Küresel ekonomide “Korumacı Politikalar”ın gündeme gelmesi, büyümenin sürmesine ve yatırımların gelişmekte olan ülkelere yapılmasına engel olarak gösteriliyor. Ekonomi uzmanları, özellikle ABD ile Çin arasındaki ticaret savaşının küresel büyümeye önemli ölçüde zarar vereceğini belirtiyorlar. Uzun vadede bu anlaşmazlığın devam etmesi; tüketicilerin daha az harcamasına, şirketlerin yatırım yapmamasına, Tüketici Güveni’nin düşmesine yol açacaktır. Bu durum da küresel büyüme politikası için olumsuz sonuçlar doğuracaktır. Olumlu haber ABD Hazine Bakanı Steven Mnuchin’in, 20 Mayıs günü yaptığı açıklamada “Çin’le ticaret savaşını beklemeye alıyoruz.” demesiyle geldi. Çin ve ABD arasında bir hafta süren ticaret toplantıları sonunda Çin, aradaki ticaret dengesizliğini azaltmak için ABD’den daha çok mal ve hizmet alma sözü verirken iki ülke karşılıklı olarak açıklamış oldukları ek gümrük vergilerini durdurma kararı aldı. ABD ile Çin arasındaki ticaret savaşında “şimdilik” yapılan ateşkes ilanı, dolarda küresel bazda yükselişe neden oldu.

Dünya Ticaret Örgütü (DTÖ) Küresel Ticaretin Görünümü konusunda yayımladığı raporda, 2017 yılında yüzde 4,7 oranında büyüyen mal ticaretinin 2018 yılında da güçlü bir şekilde büyümeye devam edeceği öngörüsünde bulundu. Küresel yatırım harcamalarında gerçekleşen artış, ticaretle bağlantılı olduğu gibi emtia fiyatlarında da artışa neden oldu. DTÖ yaptığı değerlendirmede, 2018 yılına ait beklentinin uluslararası ticaretin işlem hacminin yüzde 4,4 oranında büyümesi yönünde olduğunu belirtti.

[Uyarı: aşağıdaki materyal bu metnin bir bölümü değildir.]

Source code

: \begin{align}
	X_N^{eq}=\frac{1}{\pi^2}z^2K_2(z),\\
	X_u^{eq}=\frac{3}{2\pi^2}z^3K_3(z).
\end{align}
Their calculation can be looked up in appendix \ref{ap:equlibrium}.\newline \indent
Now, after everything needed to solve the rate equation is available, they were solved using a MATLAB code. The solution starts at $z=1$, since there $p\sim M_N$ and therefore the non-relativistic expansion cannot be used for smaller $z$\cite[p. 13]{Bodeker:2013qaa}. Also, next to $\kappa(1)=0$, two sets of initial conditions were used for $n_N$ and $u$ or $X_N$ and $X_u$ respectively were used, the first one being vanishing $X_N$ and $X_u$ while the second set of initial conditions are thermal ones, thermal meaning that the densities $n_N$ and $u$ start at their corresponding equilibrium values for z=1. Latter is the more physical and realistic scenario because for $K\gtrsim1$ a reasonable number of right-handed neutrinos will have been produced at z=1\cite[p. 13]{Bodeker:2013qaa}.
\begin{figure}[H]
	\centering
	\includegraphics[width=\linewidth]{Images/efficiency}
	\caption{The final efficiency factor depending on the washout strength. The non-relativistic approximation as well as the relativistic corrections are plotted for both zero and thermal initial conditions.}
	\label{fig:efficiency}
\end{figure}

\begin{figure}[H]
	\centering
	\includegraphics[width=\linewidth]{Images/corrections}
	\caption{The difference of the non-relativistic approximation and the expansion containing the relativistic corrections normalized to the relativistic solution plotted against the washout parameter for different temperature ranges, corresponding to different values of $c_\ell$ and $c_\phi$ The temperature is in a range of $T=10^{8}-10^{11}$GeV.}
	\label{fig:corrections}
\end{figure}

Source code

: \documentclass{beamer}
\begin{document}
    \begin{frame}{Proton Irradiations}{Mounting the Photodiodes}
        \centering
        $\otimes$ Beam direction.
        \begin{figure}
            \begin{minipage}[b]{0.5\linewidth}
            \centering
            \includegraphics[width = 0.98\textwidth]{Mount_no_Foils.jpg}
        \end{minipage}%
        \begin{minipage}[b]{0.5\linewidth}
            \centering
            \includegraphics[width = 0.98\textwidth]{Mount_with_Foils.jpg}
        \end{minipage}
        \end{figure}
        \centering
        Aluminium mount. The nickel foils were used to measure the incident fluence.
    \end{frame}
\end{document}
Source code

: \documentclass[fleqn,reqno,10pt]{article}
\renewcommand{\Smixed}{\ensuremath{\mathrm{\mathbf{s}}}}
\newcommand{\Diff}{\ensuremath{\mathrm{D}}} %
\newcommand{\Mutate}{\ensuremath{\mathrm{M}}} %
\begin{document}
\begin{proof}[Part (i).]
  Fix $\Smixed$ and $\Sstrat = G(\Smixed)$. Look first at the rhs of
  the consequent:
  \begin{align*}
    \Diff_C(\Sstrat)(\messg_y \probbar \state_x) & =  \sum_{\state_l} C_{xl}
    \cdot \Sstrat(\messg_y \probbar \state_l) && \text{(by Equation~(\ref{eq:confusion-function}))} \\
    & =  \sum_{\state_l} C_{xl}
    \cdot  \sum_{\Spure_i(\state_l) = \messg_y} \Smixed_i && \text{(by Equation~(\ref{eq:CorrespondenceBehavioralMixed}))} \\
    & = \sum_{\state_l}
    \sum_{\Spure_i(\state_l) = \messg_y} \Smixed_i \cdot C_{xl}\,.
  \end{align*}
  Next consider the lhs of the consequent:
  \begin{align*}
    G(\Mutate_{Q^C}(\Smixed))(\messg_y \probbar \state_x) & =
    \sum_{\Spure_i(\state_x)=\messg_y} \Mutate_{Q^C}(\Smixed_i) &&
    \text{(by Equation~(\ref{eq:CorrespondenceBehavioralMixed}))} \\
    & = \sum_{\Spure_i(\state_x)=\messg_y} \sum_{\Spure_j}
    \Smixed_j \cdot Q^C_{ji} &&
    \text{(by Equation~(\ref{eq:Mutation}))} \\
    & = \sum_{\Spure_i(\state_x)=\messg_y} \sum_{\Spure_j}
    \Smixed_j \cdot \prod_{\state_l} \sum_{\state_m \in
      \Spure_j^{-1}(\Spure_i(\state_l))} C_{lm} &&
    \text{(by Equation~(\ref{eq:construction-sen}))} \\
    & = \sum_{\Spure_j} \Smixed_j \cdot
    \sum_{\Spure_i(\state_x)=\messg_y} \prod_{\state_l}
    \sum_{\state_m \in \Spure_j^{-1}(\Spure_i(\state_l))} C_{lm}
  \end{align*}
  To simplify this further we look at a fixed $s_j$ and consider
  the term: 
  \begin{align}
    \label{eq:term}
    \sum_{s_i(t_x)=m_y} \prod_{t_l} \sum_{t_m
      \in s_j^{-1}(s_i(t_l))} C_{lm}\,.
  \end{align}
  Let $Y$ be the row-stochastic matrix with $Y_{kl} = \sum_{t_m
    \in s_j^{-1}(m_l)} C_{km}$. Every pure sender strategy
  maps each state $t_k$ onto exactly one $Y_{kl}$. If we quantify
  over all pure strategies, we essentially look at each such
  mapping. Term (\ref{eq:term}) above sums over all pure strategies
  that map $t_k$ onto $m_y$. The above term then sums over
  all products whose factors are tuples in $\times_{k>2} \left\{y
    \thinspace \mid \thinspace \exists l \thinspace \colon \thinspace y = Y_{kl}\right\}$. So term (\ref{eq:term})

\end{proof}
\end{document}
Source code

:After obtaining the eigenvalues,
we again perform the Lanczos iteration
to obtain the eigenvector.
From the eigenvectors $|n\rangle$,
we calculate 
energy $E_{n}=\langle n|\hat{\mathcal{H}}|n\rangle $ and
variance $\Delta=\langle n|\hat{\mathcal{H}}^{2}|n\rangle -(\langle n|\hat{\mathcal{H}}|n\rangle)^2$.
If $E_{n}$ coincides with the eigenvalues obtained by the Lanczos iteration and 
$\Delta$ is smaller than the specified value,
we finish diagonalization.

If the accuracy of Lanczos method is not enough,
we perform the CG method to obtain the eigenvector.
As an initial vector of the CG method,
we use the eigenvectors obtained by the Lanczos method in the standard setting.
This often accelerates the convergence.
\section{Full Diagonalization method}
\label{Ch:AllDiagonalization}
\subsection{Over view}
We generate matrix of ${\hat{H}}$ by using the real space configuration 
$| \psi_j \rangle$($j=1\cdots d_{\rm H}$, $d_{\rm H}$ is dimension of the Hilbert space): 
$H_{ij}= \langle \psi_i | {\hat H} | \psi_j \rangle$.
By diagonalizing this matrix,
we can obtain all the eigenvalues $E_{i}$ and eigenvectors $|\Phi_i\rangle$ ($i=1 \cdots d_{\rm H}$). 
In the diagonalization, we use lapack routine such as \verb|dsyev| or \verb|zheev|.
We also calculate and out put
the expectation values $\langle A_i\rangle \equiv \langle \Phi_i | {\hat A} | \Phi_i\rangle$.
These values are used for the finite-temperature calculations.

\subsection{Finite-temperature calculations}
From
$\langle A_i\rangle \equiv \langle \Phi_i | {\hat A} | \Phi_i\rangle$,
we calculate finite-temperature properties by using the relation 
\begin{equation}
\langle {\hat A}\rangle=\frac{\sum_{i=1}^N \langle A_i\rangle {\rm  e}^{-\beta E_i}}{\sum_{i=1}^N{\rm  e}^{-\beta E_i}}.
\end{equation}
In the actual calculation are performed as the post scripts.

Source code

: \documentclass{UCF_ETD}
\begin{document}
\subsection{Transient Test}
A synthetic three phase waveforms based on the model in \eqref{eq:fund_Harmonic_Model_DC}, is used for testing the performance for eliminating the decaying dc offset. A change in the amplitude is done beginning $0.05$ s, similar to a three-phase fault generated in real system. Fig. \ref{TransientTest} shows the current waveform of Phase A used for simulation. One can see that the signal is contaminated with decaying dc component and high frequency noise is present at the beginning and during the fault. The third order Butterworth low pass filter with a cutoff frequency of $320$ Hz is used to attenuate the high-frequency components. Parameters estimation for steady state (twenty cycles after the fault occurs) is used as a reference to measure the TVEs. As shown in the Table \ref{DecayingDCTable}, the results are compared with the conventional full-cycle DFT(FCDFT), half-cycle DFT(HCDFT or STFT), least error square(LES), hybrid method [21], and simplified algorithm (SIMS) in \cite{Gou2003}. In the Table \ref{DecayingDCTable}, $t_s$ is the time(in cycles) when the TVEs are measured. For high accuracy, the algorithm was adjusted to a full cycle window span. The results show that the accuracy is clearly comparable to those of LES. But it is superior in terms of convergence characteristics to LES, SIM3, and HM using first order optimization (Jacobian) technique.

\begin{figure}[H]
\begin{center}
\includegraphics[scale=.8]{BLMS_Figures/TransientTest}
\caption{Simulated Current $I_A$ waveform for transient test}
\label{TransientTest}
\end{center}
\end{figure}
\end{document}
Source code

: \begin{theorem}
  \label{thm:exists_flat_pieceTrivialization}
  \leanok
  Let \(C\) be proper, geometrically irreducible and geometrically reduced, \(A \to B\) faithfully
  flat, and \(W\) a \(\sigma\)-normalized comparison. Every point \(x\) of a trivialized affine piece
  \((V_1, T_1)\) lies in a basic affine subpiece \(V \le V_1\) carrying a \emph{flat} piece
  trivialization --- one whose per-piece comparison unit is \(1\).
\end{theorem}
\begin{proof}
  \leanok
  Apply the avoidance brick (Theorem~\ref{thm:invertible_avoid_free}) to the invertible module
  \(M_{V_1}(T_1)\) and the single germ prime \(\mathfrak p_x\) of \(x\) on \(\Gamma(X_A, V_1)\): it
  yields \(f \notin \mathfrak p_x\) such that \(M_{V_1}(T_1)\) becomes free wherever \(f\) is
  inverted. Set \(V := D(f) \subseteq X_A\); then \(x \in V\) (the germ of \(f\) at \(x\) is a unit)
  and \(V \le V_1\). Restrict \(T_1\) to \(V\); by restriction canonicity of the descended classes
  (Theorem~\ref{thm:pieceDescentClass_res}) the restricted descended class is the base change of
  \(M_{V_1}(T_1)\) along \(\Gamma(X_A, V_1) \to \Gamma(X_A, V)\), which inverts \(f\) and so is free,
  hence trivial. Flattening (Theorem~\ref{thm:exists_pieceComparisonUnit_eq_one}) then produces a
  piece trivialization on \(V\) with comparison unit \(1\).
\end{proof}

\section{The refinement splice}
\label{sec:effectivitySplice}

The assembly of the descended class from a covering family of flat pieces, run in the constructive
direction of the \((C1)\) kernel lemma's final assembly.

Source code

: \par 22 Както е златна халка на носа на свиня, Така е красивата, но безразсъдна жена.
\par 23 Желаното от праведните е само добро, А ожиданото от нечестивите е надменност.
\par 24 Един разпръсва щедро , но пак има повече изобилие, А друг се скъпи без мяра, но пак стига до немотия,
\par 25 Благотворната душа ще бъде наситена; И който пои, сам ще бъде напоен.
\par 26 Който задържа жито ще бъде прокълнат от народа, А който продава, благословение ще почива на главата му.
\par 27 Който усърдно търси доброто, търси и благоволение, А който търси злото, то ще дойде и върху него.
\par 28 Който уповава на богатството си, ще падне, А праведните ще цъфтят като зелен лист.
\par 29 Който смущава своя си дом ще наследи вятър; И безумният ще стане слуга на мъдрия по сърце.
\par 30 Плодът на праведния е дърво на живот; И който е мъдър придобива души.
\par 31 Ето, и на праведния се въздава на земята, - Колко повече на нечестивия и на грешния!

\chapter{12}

Örgütün; ticarette bu büyümeyi, piyasa döviz kuru üzerinden küresel gayri safi yurt içi hâsılanın (GSYİH)  yüzde 3,2 büyüme olarak öngördüğü,  2019 yılında ise uluslararası ticaretin azalarak yüzde 4’lük ılımlı bir büyümeyi beklediğini anlıyoruz. Bütün bunların yani 2008 küresel ekonomik krizi sırasında görülen ortalama yüzde 3’ün üzerindeki büyümenin, küresel ekonomi için sağlıklı ve olumlu bir gelişme olduğu ifade ediliyor.

 

Rapor, bu olumlu beklentiye rağmen ticarette tırmandığı görülen gerginliklerin, ticari güveni ve yatırım kararlarını etkileyerek büyüme eğilimini rayından çıkarması olasılığına da yer vermektedir. Ticareti kısıtlamaya yönelik uygulamaların denetlenemeyecek bir boyuta ulaşması halinde bu olumlu gelişmenin de baltalanacağı bunun da istihdama olumsuz etkisi olacağı kaydedilmektedir.

Raporda risklerin artışı:

  • Ülkelerin kısıtlayıcı ticaret politikalarına yönelmelerinin tüketiciler ve iş çevrelerinde yarattığı belirsizliklere ilave olarak gerginliklerin tırmanması ve ülkelerin misillemede bulunması,
  • Merkez Bankalarının parasal kısıtlamalarının döviz kurları ve sermaye hareketlerini olumsuz etkilemesi,
  • Boyutları henüz tam belirlenememekle birlikte jeopolitik gerginliklerin ve siber

saldırıların hizmet sektöründe olumsuzluk yaratması olasılığı ile açıklanmaktadır.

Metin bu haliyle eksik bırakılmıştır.